Work task
Reproduce the records below exactly; the images should not appear.

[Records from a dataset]
⁂
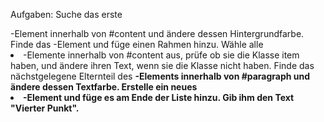 Aufgaben:
Suche das erste <div>-Element innerhalb von #content und ändere dessen Hintergrundfarbe.
Finde das <span>-Element und füge einen Rahmen hinzu.
Wähle alle <li>-Elemente innerhalb von #content aus, prüfe ob sie die Klasse item haben, und ändere ihren Text, wenn sie die Klasse nicht haben.
Finde das nächstgelegene Elternteil des <strong>-Elements innerhalb von #paragraph und ändere dessen Textfarbe.
Erstelle ein neues <li>-Element und füge es am Ende der Liste hinzu. Gib ihm den Text "Vierter Punkt".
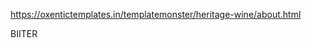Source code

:https://oxentictemplates.in/templatemonster/heritage-wine/about.html


<link rel="preconnect" href="https://fonts.googleapis.com">
<link rel="preconnect" href="https://fonts.gstatic.com" crossorigin>
<link href="https://fonts.googleapis.com/css2?family=Dancing+Script:wght@400..700&display=swap" rel="stylesheet">

BIITER
<link rel="preconnect" href="https://fonts.googleapis.com">
<link rel="preconnect" href="https://fonts.gstatic.com" crossorigin>
<link href="https://fonts.googleapis.com/css2?family=Bitter:ital,wght@0,100..900;1,100..900&family=Dancing+Script:wght@400..700&display=swap" rel="stylesheet">
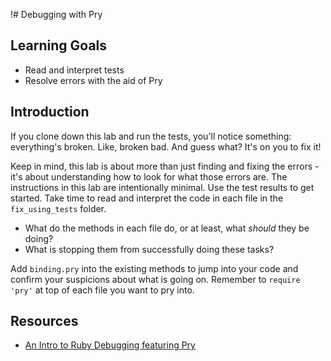 !# Debugging with Pry

## Learning Goals

- Read and interpret tests
- Resolve errors with the aid of Pry

## Introduction

If you clone down this lab and run the tests, you'll notice something:
everything's broken. Like, broken bad. And guess what?  It's on you to fix it!

Keep in mind, this lab is about more than just finding and fixing the errors -
it's about understanding how to look for what those errors are. The instructions
in this lab are intentionally minimal. Use the test results to get started. Take
time to read and interpret the code in each file in the `fix_using_tests`
folder.

- What do the methods in each file do, or at least, what _should_ they be doing?
- What is stopping them from successfully doing these tasks?

Add `binding.pry` into the existing methods to jump into your code and confirm
your suspicions about what is going on. Remember to `require 'pry'` at top of
each file you want to pry into.

## Resources

- [An Intro to Ruby Debugging featuring Pry](https://medium.com/@TheDickWard/an-intro-to-ruby-debugging-featuring-pry-c931fde69069)
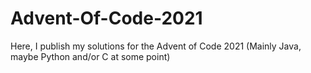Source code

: # Advent-Of-Code-2021
Here, I publish my solutions for the Advent of Code 2021 (Mainly Java, maybe Python and/or C at some point)
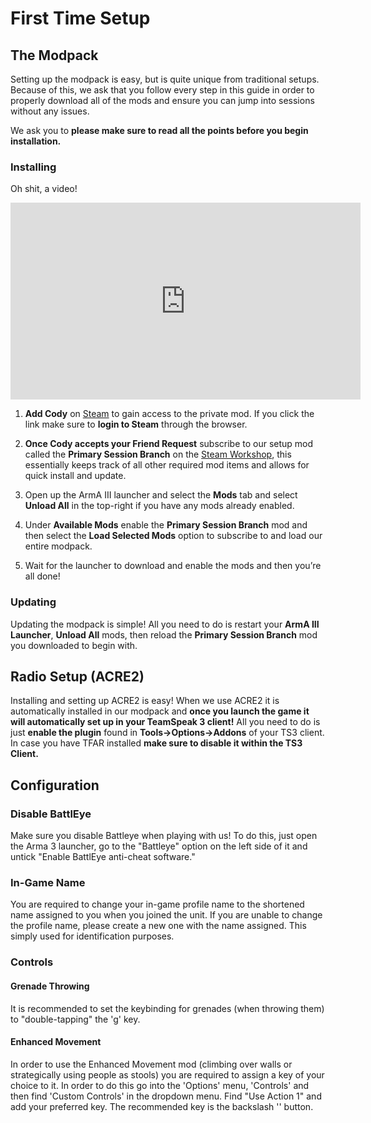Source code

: # First Time Setup

## The Modpack

Setting up the modpack is easy, but is quite unique from traditional setups. Because of this, we ask that you follow every step in this guide in order to properly download all of the mods and ensure you can jump into sessions without any issues.

We ask you to **please make sure to read all the points before you begin installation.**

### Installing

Oh shit, a video!

<iframe width="560" height="315" src="https://www.youtube-nocookie.com/embed/nnrirD1ulZY" frameborder="0" allow="accelerometer; autoplay; encrypted-media; gyroscope; picture-in-picture" allowfullscreen></iframe>

1. **Add Cody** on [Steam](https://steamcommunity.com/id/codyburton/) to gain access to the private mod. If you click the link make sure to **login to Steam** through the browser.

2. **Once Cody accepts your Friend Request** subscribe to our setup mod called the **Primary Session Branch** on the [Steam Workshop](https://steamcommunity.com/sharedfiles/filedetails/?id=1092924095), this essentially keeps track of all other required mod items and allows for quick install and update.

3. Open up the ArmA III launcher and select the **Mods** tab and select **Unload All** in the top-right if you have any mods already enabled.

4. Under **Available Mods** enable the **Primary Session Branch** mod and then select the **Load Selected Mods** option to subscribe to and load our entire modpack.

5. Wait for the launcher to download and enable the mods and then you’re all done!

### Updating

Updating the modpack is simple! All you need to do is restart your **ArmA III Launcher**, **Unload All** mods, then reload the **Primary Session Branch** mod you downloaded to begin with.

## Radio Setup (ACRE2)

Installing and setting up ACRE2 is easy! When we use ACRE2 it is automatically installed in our modpack and **once you launch the game it will automatically set up in your TeamSpeak 3 client!** All you need to do is just **enable the plugin** found in **Tools->Options->Addons** of your TS3 client. In case you have TFAR installed **make sure to disable it within the TS3 Client.**

## Configuration

### Disable BattlEye

Make sure you disable Battleye when playing with us! To do this, just open the Arma 3 launcher, go to the "Battleye" option on the left side of it and untick "Enable BattlEye anti-cheat software."

### In-Game Name

You are required to change your in-game profile name to the shortened name assigned to you when you joined the unit. If you are unable to change the profile name, please create a new one with the name assigned. This simply used for identification purposes.

### Controls

#### Grenade Throwing

It is recommended to set the keybinding for grenades (when throwing them) to "double-tapping" the 'g' key.

#### Enhanced Movement

In order to use the Enhanced Movement mod (climbing over walls or strategically using people as stools) you are required to assign a key of your choice to it. In order to do this go into the 'Options' menu, 'Controls' and then find 'Custom Controls' in the dropdown menu. Find "Use Action 1" and add your preferred key. The recommended key is the backslash '\' button.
⁂
Answer box
 Aufgaben:
Suche das erste <div>-Element innerhalb von #content und ändere dessen Hintergrundfarbe.
Finde das <span>-Element und füge einen Rahmen hinzu.
Wähle alle <li>-Elemente innerhalb von #content aus, prüfe ob sie die Klasse item haben, und ändere ihren Text, wenn sie die Klasse nicht haben.
Finde das nächstgelegene Elternteil des <strong>-Elements innerhalb von #paragraph und ändere dessen Textfarbe.
Erstelle ein neues <li>-Element und füge es am Ende der Liste hinzu. Gib ihm den Text "Vierter Punkt".
Source code

:https://oxentictemplates.in/templatemonster/heritage-wine/about.html


<link rel="preconnect" href="https://fonts.googleapis.com">
<link rel="preconnect" href="https://fonts.gstatic.com" crossorigin>
<link href="https://fonts.googleapis.com/css2?family=Dancing+Script:wght@400..700&display=swap" rel="stylesheet">

BIITER
<link rel="preconnect" href="https://fonts.googleapis.com">
<link rel="preconnect" href="https://fonts.gstatic.com" crossorigin>
<link href="https://fonts.googleapis.com/css2?family=Bitter:ital,wght@0,100..900;1,100..900&family=Dancing+Script:wght@400..700&display=swap" rel="stylesheet">
 !# Debugging with Pry

## Learning Goals

- Read and interpret tests
- Resolve errors with the aid of Pry

## Introduction

If you clone down this lab and run the tests, you'll notice something:
everything's broken. Like, broken bad. And guess what?  It's on you to fix it!

Keep in mind, this lab is about more than just finding and fixing the errors -
it's about understanding how to look for what those errors are. The instructions
in this lab are intentionally minimal. Use the test results to get started. Take
time to read and interpret the code in each file in the `fix_using_tests`
folder.

- What do the methods in each file do, or at least, what _should_ they be doing?
- What is stopping them from successfully doing these tasks?

Add `binding.pry` into the existing methods to jump into your code and confirm
your suspicions about what is going on. Remember to `require 'pry'` at top of
each file you want to pry into.

## Resources

- [An Intro to Ruby Debugging featuring Pry](https://medium.com/@TheDickWard/an-intro-to-ruby-debugging-featuring-pry-c931fde69069)
Source code

: # Advent-Of-Code-2021
Here, I publish my solutions for the Advent of Code 2021 (Mainly Java, maybe Python and/or C at some point)
Source code

: # First Time Setup

## The Modpack

Setting up the modpack is easy, but is quite unique from traditional setups. Because of this, we ask that you follow every step in this guide in order to properly download all of the mods and ensure you can jump into sessions without any issues.

We ask you to **please make sure to read all the points before you begin installation.**

### Installing

Oh shit, a video!

<iframe width="560" height="315" src="https://www.youtube-nocookie.com/embed/nnrirD1ulZY" frameborder="0" allow="accelerometer; autoplay; encrypted-media; gyroscope; picture-in-picture" allowfullscreen></iframe>

1. **Add Cody** on [Steam](https://steamcommunity.com/id/codyburton/) to gain access to the private mod. If you click the link make sure to **login to Steam** through the browser.

2. **Once Cody accepts your Friend Request** subscribe to our setup mod called the **Primary Session Branch** on the [Steam Workshop](https://steamcommunity.com/sharedfiles/filedetails/?id=1092924095), this essentially keeps track of all other required mod items and allows for quick install and update.

3. Open up the ArmA III launcher and select the **Mods** tab and select **Unload All** in the top-right if you have any mods already enabled.

4. Under **Available Mods** enable the **Primary Session Branch** mod and then select the **Load Selected Mods** option to subscribe to and load our entire modpack.

5. Wait for the launcher to download and enable the mods and then you’re all done!

### Updating

Updating the modpack is simple! All you need to do is restart your **ArmA III Launcher**, **Unload All** mods, then reload the **Primary Session Branch** mod you downloaded to begin with.

## Radio Setup (ACRE2)

Installing and setting up ACRE2 is easy! When we use ACRE2 it is automatically installed in our modpack and **once you launch the game it will automatically set up in your TeamSpeak 3 client!** All you need to do is just **enable the plugin** found in **Tools->Options->Addons** of your TS3 client. In case you have TFAR installed **make sure to disable it within the TS3 Client.**

## Configuration

### Disable BattlEye

Make sure you disable Battleye when playing with us! To do this, just open the Arma 3 launcher, go to the "Battleye" option on the left side of it and untick "Enable BattlEye anti-cheat software."

### In-Game Name

You are required to change your in-game profile name to the shortened name assigned to you when you joined the unit. If you are unable to change the profile name, please create a new one with the name assigned. This simply used for identification purposes.

### Controls

#### Grenade Throwing

It is recommended to set the keybinding for grenades (when throwing them) to "double-tapping" the 'g' key.

#### Enhanced Movement

In order to use the Enhanced Movement mod (climbing over walls or strategically using people as stools) you are required to assign a key of your choice to it. In order to do this go into the 'Options' menu, 'Controls' and then find 'Custom Controls' in the dropdown menu. Find "Use Action 1" and add your preferred key. The recommended key is the backslash '\' button.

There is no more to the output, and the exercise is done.